The ache in your belly.
The lump in your throat.
The feeling that there’s more to say—without words.
That’s where I come in.
Together, we work in the body, not around it.
We begin where you are.
We breathe.
We feel.
We get curious.
Not to re-traumatize. Not to fix.
But to make contact.
To build capacity.
To liberate the emotional charge that’s still living inside your story.
I don’t offer formulas.
I offer presence.
I offer reverent, trauma-informed space to unfold each tender layer.
And I walk with you—not ahead of you—because I’ve been where the shadow obscures the light, too.
My work draws from somatic movement, breathwork, nervous system re-education, earth-based ritual, and deeply intuitive listening.
It is soul work. It is body work.

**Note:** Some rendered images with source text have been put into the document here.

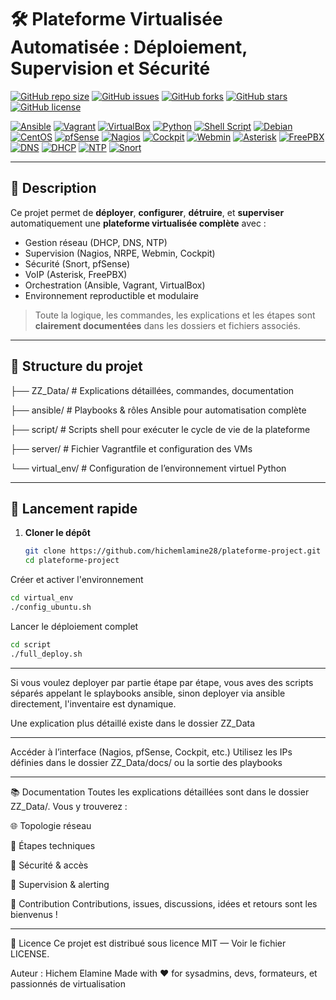 # 🛠️ Plateforme Virtualisée Automatisée : Déploiement, Supervision et Sécurité

[![GitHub repo size](https://img.shields.io/github/repo-size/hichemlamine28/plateforme-project?style=flat-square)](https://github.com/hichemlamine28/plateforme-project)
[![GitHub issues](https://img.shields.io/github/issues/hichemlamine28/plateforme-project?style=flat-square)](https://github.com/hichemlamine28/plateforme-project/issues)
[![GitHub forks](https://img.shields.io/github/forks/hichemlamine28/plateforme-project?style=flat-square)](https://github.com/hichemlamine28/plateforme-project/network)
[![GitHub stars](https://img.shields.io/github/stars/hichemlamine28/plateforme-project?style=flat-square)](https://github.com/hichemlamine28/plateforme-project/stargazers)
[![GitHub license](https://img.shields.io/github/license/hichemlamine28/plateforme-project?style=flat-square)](LICENSE)

<!-- Technologies -->
[![Ansible](https://img.shields.io/badge/Ansible-EE0000?style=flat-square&logo=ansible&logoColor=white)](https://www.ansible.com/)
[![Vagrant](https://img.shields.io/badge/Vagrant-1563FF?style=flat-square&logo=vagrant&logoColor=white)](https://www.vagrantup.com/)
[![VirtualBox](https://img.shields.io/badge/VirtualBox-183A61?style=flat-square&logo=virtualbox&logoColor=white)](https://www.virtualbox.org/)
[![Python](https://img.shields.io/badge/Python-3776AB?style=flat-square&logo=python&logoColor=white)](https://www.python.org/)
[![Shell Script](https://img.shields.io/badge/Shell-Bash-4EAA25?style=flat-square&logo=gnu-bash&logoColor=white)](https://www.gnu.org/software/bash/)
[![Debian](https://img.shields.io/badge/Debian-A81D33?style=flat-square&logo=debian&logoColor=white)](https://www.debian.org/)
[![CentOS](https://img.shields.io/badge/CentOS-262577?style=flat-square&logo=centos&logoColor=white)](https://www.centos.org/)
[![pfSense](https://img.shields.io/badge/pfSense-1D365D?style=flat-square&logo=pfsense&logoColor=white)](https://www.pfsense.org/)
[![Nagios](https://img.shields.io/badge/Nagios-000000?style=flat-square&logo=nagios&logoColor=white)](https://www.nagios.org/)
[![Cockpit](https://img.shields.io/badge/Cockpit-001F3F?style=flat-square)](https://cockpit-project.org/)
[![Webmin](https://img.shields.io/badge/Webmin-2D76B9?style=flat-square)](https://www.webmin.com/)
[![Asterisk](https://img.shields.io/badge/Asterisk-FF7A24?style=flat-square)](https://www.asterisk.org/)
[![FreePBX](https://img.shields.io/badge/FreePBX-009444?style=flat-square)](https://www.freepbx.org/)
[![DNS](https://img.shields.io/badge/DNS-BIND9-blue?style=flat-square)](https://www.isc.org/bind/)
[![DHCP](https://img.shields.io/badge/DHCP-Server-lightgrey?style=flat-square)]()
[![NTP](https://img.shields.io/badge/NTP-TimeSync-informational?style=flat-square)]()
[![Snort](https://img.shields.io/badge/Snort-DA1F26?style=flat-square)](https://www.snort.org/)

---

## 📘 Description

Ce projet permet de **déployer**, **configurer**, **détruire**, et **superviser** automatiquement une **plateforme virtualisée complète** avec :

- Gestion réseau (DHCP, DNS, NTP)
- Supervision (Nagios, NRPE, Webmin, Cockpit)
- Sécurité (Snort, pfSense)
- VoIP (Asterisk, FreePBX)
- Orchestration (Ansible, Vagrant, VirtualBox)
- Environnement reproductible et modulaire

> Toute la logique, les commandes, les explications et les étapes sont **clairement documentées** dans les dossiers et fichiers associés.

---

## 📁 Structure du projet

├── ZZ_Data/ # Explications détaillées, commandes, documentation

├── ansible/ # Playbooks & rôles Ansible pour automatisation complète

├── script/ # Scripts shell pour exécuter le cycle de vie de la plateforme

├── server/ # Fichier Vagrantfile et configuration des VMs

└── virtual_env/ # Configuration de l’environnement virtuel Python

---

## 🚀 Lancement rapide

1. **Cloner le dépôt**

   ```bash
   git clone https://github.com/hichemlamine28/plateforme-project.git
   cd plateforme-project
   ```

Créer et activer l'environnement

   ```bash
   cd virtual_env
   ./config_ubuntu.sh
   ```

Lancer le déploiement complet

   ```bash
   cd script
   ./full_deploy.sh
   ```

---

Si vous voulez deployer par partie étape par étape, vous aves des scripts séparés appelant le splaybooks ansible, sinon deployer via ansible directement, l'inventaire est dynamique.

Une explication plus détaillé existe dans le dossier ZZ_Data

---

Accéder à l’interface (Nagios, pfSense, Cockpit, etc.)
Utilisez les IPs définies dans le dossier ZZ_Data/docs/ ou la sortie des playbooks

---

📚 Documentation
Toutes les explications détaillées sont dans le dossier ZZ_Data/. Vous y trouverez :

🌐 Topologie réseau

🔧 Étapes techniques

🔐 Sécurité & accès

📡 Supervision & alerting

🤝 Contribution
Contributions, issues, discussions, idées et retours sont les bienvenus !

---

📄 Licence
Ce projet est distribué sous licence MIT — Voir le fichier LICENSE.

Auteur : Hichem Elamine
Made with ❤️ for sysadmins, devs, formateurs, et passionnés de virtualisation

It is remembering work.
This isn’t about being “healed.”
It’s about being whole.
A Note for Grievers
If you are grieving right now—
Please know that you are not broken.
You are being remade.
Grief is not an apology or a pathology.
It’s not a problem to be solved.
It is love, stretched out across time and space.
It is proof that something mattered.
Your grief deserves reverence.
It deserves space.
It deserves breath.
And your body?
It is the sanctuary where that grief can move.
Where it can speak.
Where it can soften.
Where it can rest.
You don’t have to carry it alone.
An Invitation
If this speaks to you,
If something in your chest just softened,
If your breath got a little deeper—
Then this is your invitation.
Let us walk this sacred path together.
Come as you are—grieving, searching, unraveling, remembering.
We’ll sit at the altar of your body,
listen to its wisdom,
and begin again.
Not to erase the pain.
But to meet it with dignity.
To move the energy that got stuck.
To return you to the rhythm of your life.
To help you reclaim your voice, your power, your place.
This is practice.
This is presence. This is pilgrimage.
And it’s not about transcending the mess.
It’s about finding the holy truth within it.
You are not too much.
You are not too late.
You are already on the path.
Welcome to Embodiment Reclamation, fellow pilgrim.
Let’s walk it together.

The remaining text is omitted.